Essayons maintenant de déterminer ce qu'il peut y avoir d'historique dans le Roman de Tristan. Nous lisons les notices suivantes dans la Cambrian Biography:

"TRYSTAN, (102) fils de Tallwch,

célèbre capitaine qui vivoit au milieu du vie siècle. Il étoit, avec Greidiol et Gwgon, l'un des trois hérauts de la Bretagne. Trystan, avec Gwair et Cai, étoit appelé l'un des trois princes couronnés. On le comptoit aussi parmi les trois puissants porchers: les deux autres étoient Coll et Pryderi. Il étoit l'un des trois qui portoient l'épithète de chefs obstinés, que personne ne pouvoit détourner de leurs projets. Il étoit aussi désigné comme l'un des trois fidèles amants, par rapport à son attachement pour Esyllt, femme de March Meirchion, son oncle. ...Ce héros est familier aux lecteurs de romans, sous l'appelation de Sir Tristram." (103)

Si l'on en croit Jones, il étoit aussi barde gallois et disciple de Merddin. De plus, il étoit l'un des trois com-peers de la cour d'Arthur, et vivoit en 520.(104) Il reste un dialogue en vers gallois, entre lui et Gwalzmai, neveu

d'Arthur. L'éditeur de the Myvyrian Archaiology of Wales (vol. 1, p. 178179), W. Scott et M. Von der Hagen l'ont publié, le premier avec une traduction angloise par M. Owen. Voyez Sir Tristrem, appendix no 11.
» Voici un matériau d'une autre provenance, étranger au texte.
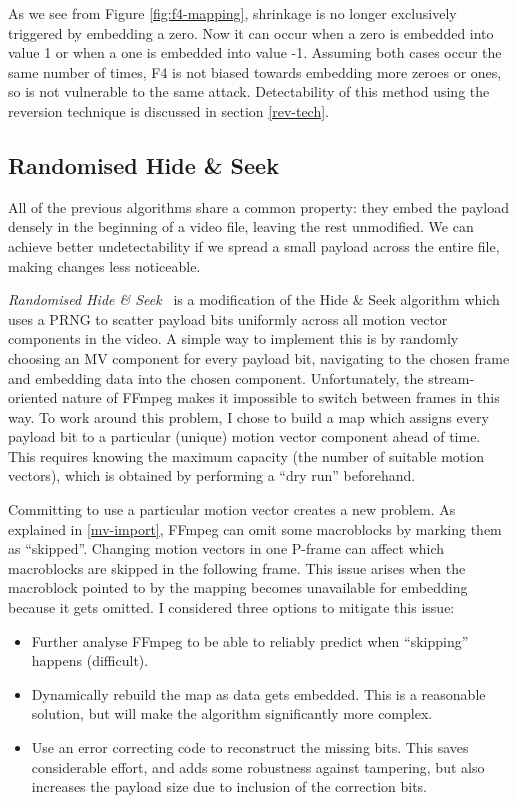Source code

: \documentclass[12pt,british,twoside,notitlepage,usenames,dvipsnames,hypens,final]{report}
\numberwithin{equation}{section}
\numberwithin{figure}{section}
\begin{document}
As we see from Figure \ref{fig:f4-mapping}, shrinkage is no longer exclusively triggered by embedding a zero. Now it can occur when a zero is embedded into value 1 or when a one is embedded into value -1. Assuming both cases occur the same number of times, F4 is not biased towards embedding more zeroes or ones, so is not vulnerable to the same attack. Detectability of this method using the reversion technique is discussed in section \ref{rev-tech}.

\subsection{Randomised Hide \& Seek}
\label{rand-hidenseek}

All of the previous algorithms share a common property: they embed the payload densely in the beginning of a video file, leaving the rest unmodified. We can achieve better undetectability if we spread a small payload across the entire file, making changes less noticeable. 

\emph{Randomised Hide \& Seek}~\cite{bateman} is a modification of the Hide \& Seek algorithm which uses a PRNG to scatter payload bits uniformly across all motion vector components in the video. A simple way to implement this is by randomly choosing an MV component for every payload bit, navigating to the chosen frame and embedding data into the chosen component. Unfortunately, the stream-oriented nature of FFmpeg makes it impossible to switch between frames in this way. To work around this problem, I chose to build a map which assigns every payload bit to a particular (unique) motion vector component ahead of time. This requires knowing the maximum capacity (the number of suitable motion vectors), which is obtained by performing a ``dry run'' beforehand. 

Committing to use a particular motion vector creates a new problem. As explained in \ref{mv-import}, FFmpeg can omit some macroblocks by marking them as ``skipped''. Changing motion vectors in one P-frame can affect which macroblocks are skipped in the following frame. This issue arises when the macroblock pointed to by the mapping becomes unavailable for embedding because it gets omitted. I considered three options to mitigate this issue:
\begin{itemize}
\item Further analyse FFmpeg to be able to reliably predict when ``skipping'' happens  (difficult).
\item Dynamically rebuild the map as data gets embedded. This is a reasonable solution, but will make the algorithm significantly more complex.
\item Use an error correcting code to reconstruct the missing bits. This saves considerable effort, and adds some robustness against tampering, but also increases the payload size due to inclusion of the correction bits.
\end{itemize}
\end{document}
"ESSYLLT VYNGWEN, fille de Culvynawyd Prydain, (105) femme de March Meirchion et maîtresse de Trystan ab Tallwch. Elle étoit l'une des trois épouses incontinentes de la Bretagne : ses sœurs, Penarwen et Bun, étoient les deux autres." (106)

"MARCH(107) ab Meirchion, capitaine qu'on suppose avoir vécu vers la fin du Ve siècle. Il étoit l'un des trois propriétaires de flottes de l'île de Bretagne. Les deux autres étoient Gwenwynwyn et Geraint." (108)
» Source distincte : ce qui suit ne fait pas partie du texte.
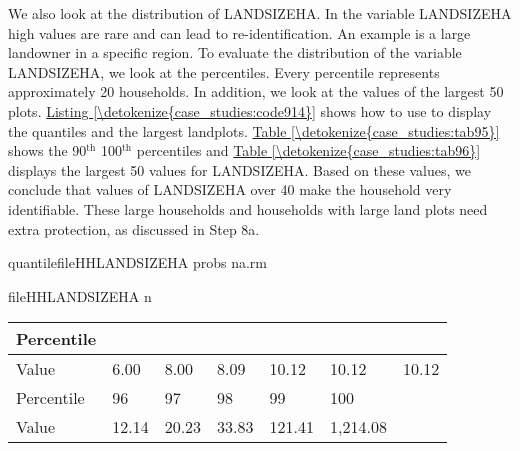 \documentclass[letterpaper,10pt,english]{sphinxmanual}
\begin{document}
We also look at the distribution of LANDSIZEHA. In the variable
LANDSIZEHA high values are rare and can lead to re-identification. An
example is a large landowner in a specific region. To evaluate the
distribution of the variable LANDSIZEHA, we look at the percentiles.
Every percentile represents approximately 20 households. In addition, we
look at the values of the largest 50 plots. \hyperref[\detokenize{case_studies:code914}]{Listing \ref{\detokenize{case_studies:code914}}} shows how to
use  to display the quantiles and the largest landplots. \hyperref[\detokenize{case_studies:tab95}]{Table \ref{\detokenize{case_studies:tab95}}}
shows the 90$^{\text{th}}$ \textendash{} 100$^{\text{th}}$ percentiles and \hyperref[\detokenize{case_studies:tab96}]{Table \ref{\detokenize{case_studies:tab96}}}
displays the largest 50 values for LANDSIZEHA. Based on these values, we
conclude that values of LANDSIZEHA over 40 make the household very
identifiable. These large households and households with large land
plots need extra protection, as discussed in Step 8a.

\def\sphinxLiteralBlockLabel{\label{\detokenize{case_studies:code914}}}
%
\begin{sphinxVerbatim}[commandchars=\\\{\},numbers=left,firstnumber=1,stepnumber=1]
quantilefileHHLANDSIZEHA probs   na.rm 

fileHHLANDSIZEHA n  
\end{sphinxVerbatim}


\begin{savenotes}\sphinxattablestart
\centering
{}
\label{\detokenize{case_studies:tab95}}\label{\detokenize{case_studies:id19}}
\sphinxaftercaption
\begin{tabulary}{\linewidth}[t]{|T|T|T|T|T|T|T|}
\hline
\sphinxstyletheadfamily 
Percentile
&
&
&
&
&
&
\\
\hline
Value
&
6.00
&
8.00
&
8.09
&
10.12
&
10.12
&
10.12
\\
\hline
Percentile
&
96
&
97
&
98
&
99
&
100
&\\
\hline
Value
&
12.14
&
20.23
&
33.83
&
121.41
&
1,214.08
&\\
\hline
\end{tabulary}
\par
\sphinxattableend\end{savenotes}
\end{document}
Dans la vie de saint Paul de Léon, saint qui naquit vers la fin du ve siècle, nous lisons le passage suivant: Rex quidam MARCUs nomine, in vicino (scil. Cornubia vel Cambria) florebat eodem

tempore, cujus imperii dominatus leges dabat quatuor gentibus, linguarum famine dissidentibus." (109) St. Paul convertit ce roi, soit qu'il fût payen, soit qu'il fût hérétique.

Nous parlerons actuellement des pièces qui composent notre collection.
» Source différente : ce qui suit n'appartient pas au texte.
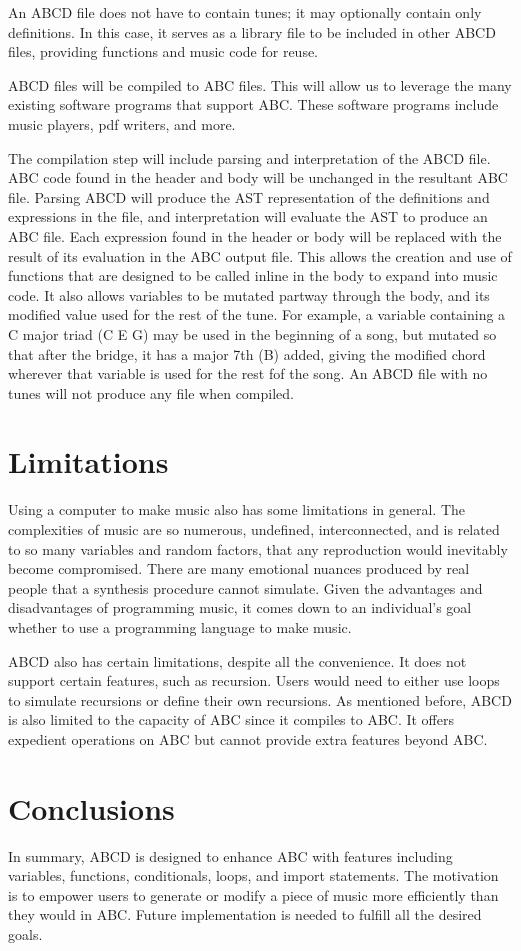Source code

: An ABCD file does not have to contain tunes; it may optionally contain only definitions. In this case, it serves as a library file to be included in other ABCD files, providing functions and music code for reuse.
    
ABCD files will be compiled to ABC files. This will allow us to leverage the many existing software programs that support ABC\cite{Walshaw17}. These software programs include music players, pdf writers, and more.

The compilation step will include parsing and interpretation of the ABCD file. ABC code found in the header and body will be unchanged in the resultant ABC file. Parsing ABCD will produce the AST representation of the definitions and expressions in the file, and interpretation will evaluate the AST to produce an ABC file. Each expression found in the header or body will be replaced with the result of its evaluation in the ABC output file. This allows the creation and use of functions that are designed to be called inline in the body to expand into music code. It also allows variables to be mutated partway through the body, and its modified value used for the rest of the tune. For example, a variable containing a C major triad (C E G) may be used in the beginning of a song, but mutated so that after the bridge, it has a major 7th (B) added, giving the modified chord wherever that variable is used for the rest fof the song. An ABCD file with no tunes will not produce any file when compiled.

\section{Limitations}
Using a computer to make music also has some limitations in general. The complexities of music are so numerous, undefined, interconnected, and is related to so many variables and random factors, that any reproduction would inevitably become compromised. There are many emotional nuances produced by real people that a synthesis procedure cannot simulate\cite{Dobrian88}.  Given the advantages and disadvantages of programming music, it comes down to an individual's goal whether to use a programming language to make music. 

ABCD also has certain limitations, despite all the convenience. It does not support certain features, such as recursion. Users would need to either use loops to simulate recursions or define their own recursions. As mentioned before, ABCD is also limited to the capacity of ABC since it compiles to ABC. It offers expedient operations on ABC but cannot provide extra features beyond ABC.

\section{Conclusions}
In summary, ABCD is designed to enhance ABC with features including variables, functions, conditionals, loops, and import statements. The motivation is to empower users to generate or modify a piece of music more efficiently than they would in ABC.  Future implementation is needed to fulfill all the desired goals.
Le fragment que contient le premier volume avoit déjà été publié par M.Von der Hagen, mais d'après une si mauvaise copie et avec si peu de soin, que le poëme, d'ailleurs fort difficile à comprendre par lui-même, est totalement inintelligible dans l'édition de Breslau. Comme le savant allemand a négligé d'indiquer le manuscrit dont il l'a tiré, nous réparerons cette omission en le décrivant.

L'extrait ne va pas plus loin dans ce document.